If that wasn’t enough, though large tracts of land are available, the land in Ladakh was seldomly of the flat and easily accessible type that has been used for solar parks elsewhere in India – whether in Rajasthan, Karnataka, or Andhra Pradesh, making working conditions difficult.
On the project finance side there were more difficulties. Lenders would likely be uncomfortable in financing such complex projects. And given the challenges, the relevant distribution company was thought to be uncomfortable with the relatively high tariffs achieved as a result.
Given all of these factors, it should come as little surprise that the tender went unsubscribed, and the government withdrew it.
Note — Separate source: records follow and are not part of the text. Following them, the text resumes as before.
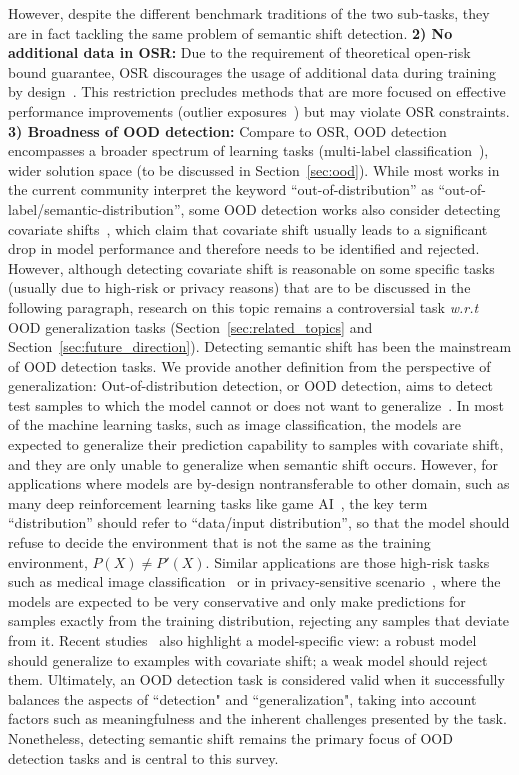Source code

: However, despite the different benchmark traditions of the two sub-tasks, they are in fact tackling the same problem of semantic shift detection.
\noindent\textbf{2) No additional data in OSR:} Due to the requirement of theoretical open-risk bound guarantee, OSR discourages the usage of additional data during training by design~. This restriction precludes methods that are more focused on effective performance improvements (\eg outlier exposures~) but may violate OSR constraints.
\noindent\textbf{3) Broadness of OOD detection:} Compare to OSR, OOD detection encompasses a broader spectrum of learning tasks (\eg multi-label classification~), wider solution space (to be discussed in Section~\ref{sec:ood}).
\smallskip
{}
While most works in the current community interpret the keyword ``out-of-distribution'' as ``out-of-label/semantic-distribution'', some OOD detection works also consider detecting covariate shifts~, which claim that covariate shift usually leads to a significant drop in model performance and therefore needs to be identified and rejected.
However, although detecting covariate shift is reasonable on some specific tasks (usually due to high-risk or privacy reasons) that are to be discussed in the following paragraph, research on this topic remains a controversial task \emph{w.r.t} OOD generalization tasks (\cf Section~\ref{sec:related_topics} and Section~\ref{sec:future_direction}). Detecting semantic shift has been the mainstream of OOD detection tasks.
\smallskip
{}
We provide another definition from the perspective of generalization:
Out-of-distribution detection, or OOD detection, aims to detect test samples to which the model cannot or does not want to generalize~.
In most of the machine learning tasks, such as image classification, the models are expected to generalize their prediction capability to samples with covariate shift, and they are only unable to generalize when semantic shift occurs.
However, for applications where models are by-design nontransferable to other domain, such as many deep reinforcement learning tasks like game AI~, the key term ``distribution'' should refer to ``data/input distribution'', so that the model should refuse to decide the environment that is not the same as the training environment, \ie $P(X)\neq P'(X)$. 
Similar applications are those high-risk tasks such as medical image classification~ or in privacy-sensitive scenario~, where the models are expected to be very conservative and only make predictions for samples exactly from the training distribution, rejecting any samples that deviate from it.
Recent studies~ also highlight a model-specific view: a robust model should generalize to examples with covariate shift; a weak model should reject them.
Ultimately, an OOD detection task is considered valid when it successfully balances the aspects of ``detection" and ``generalization", taking into account factors such as meaningfulness and the inherent challenges presented by the task. Nonetheless, detecting semantic shift remains the primary focus of OOD detection tasks and is central to this survey.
“The core competency of a solar project developer is to construct a solar power plant and run it profitably,” said Choudhary. “When you ask such an entity to develop a complex transmission project, then immediately the risk allocation is improper, and the resultant outcome will not be the best possible scenario.”
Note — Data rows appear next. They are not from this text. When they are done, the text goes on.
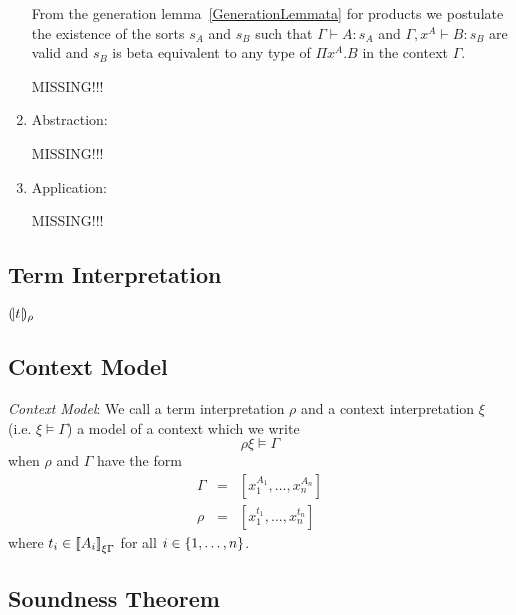 \begin{definition}
\begin{enumerate}
            From the generation lemma~\ref{GenerationLemmata} for products we
            postulate the existence of the sorts $s_A$ and $s_B$ such that
            $\Gamma\vdash A: s_A$ and $\Gamma,x^A\vdash B: s_B$ are valid and
            $s_B$ is beta equivalent to any type of $\Pi x^A.B$ in the context
            $\Gamma$.


            MISSING!!!

    \item Abstraction:

            MISSING!!!

    \item Application:

            MISSING!!!
    \end{enumerate}
\end{definition}



\subsection{Term Interpretation}

${(\!|t|\!)_{\rho}}$



\subsection{Context Model}

\begin{definition}
    \label{DefinitionContextModel}
    \emph{Context Model}: We call a term interpretation $\rho$ and a context
    interpretation $\xi$ (i.e. $\xi \vDash \Gamma$) a model of a context which
    we write
    $$
        \rho\xi \vDash \Gamma
    $$
    when
    $\rho$ and $\Gamma$ have the form
    $$
    \begin{array}{lll}
        \Gamma &=& [x_1^{A_1}, \ldots, x_n^{A_n}]
        \\
        \rho   &=& [x_1^{t_1}, \ldots, x_n^{t_n}]
    \end{array}
    $$
    where $t_i \in {{[\![}A_i{]\!]}}_{\xi\Gamma}$ for all $i \in {\{1,\ldots,n\}}$.
\end{definition}




\subsection{Soundness Theorem}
As demonstrated by the Ladakh example, pre-auction planning must ensure the bankability of the power purchase agreement (PPA) and, very importantly, allocate risks appropriately. The pertinent risk parameter ought to be allocated to the entity which is best positioned or best placed to mitigate it.
The offtaker’s track record in terms of timely payment and its history toward honoring contracts enables the bidders to calculate the risk involved while planning their bids – bids that pay off when well managed. Subrahmanyam Pulipaka, the chief executive officer of the industry body the National Solar Energy Federation of India, cites the example of Gujarat’s 500 MW solar auction that yielded a record-low tariff of INR 1.99/kWh ($0.027/kWh) at the end of 2020.
Gujarat was able to attract such low bids because of offtaker Gujarat Urja Vikas Nigam’s history of timely payments – facilitating access to cheaper project finance.
Curtailment risk also factors in. Even though solar power plants are accorded must-run status in India, some states have issued “backing down” or curtailment instructions to generators – for both technical and commercial reasons – discouraging investment.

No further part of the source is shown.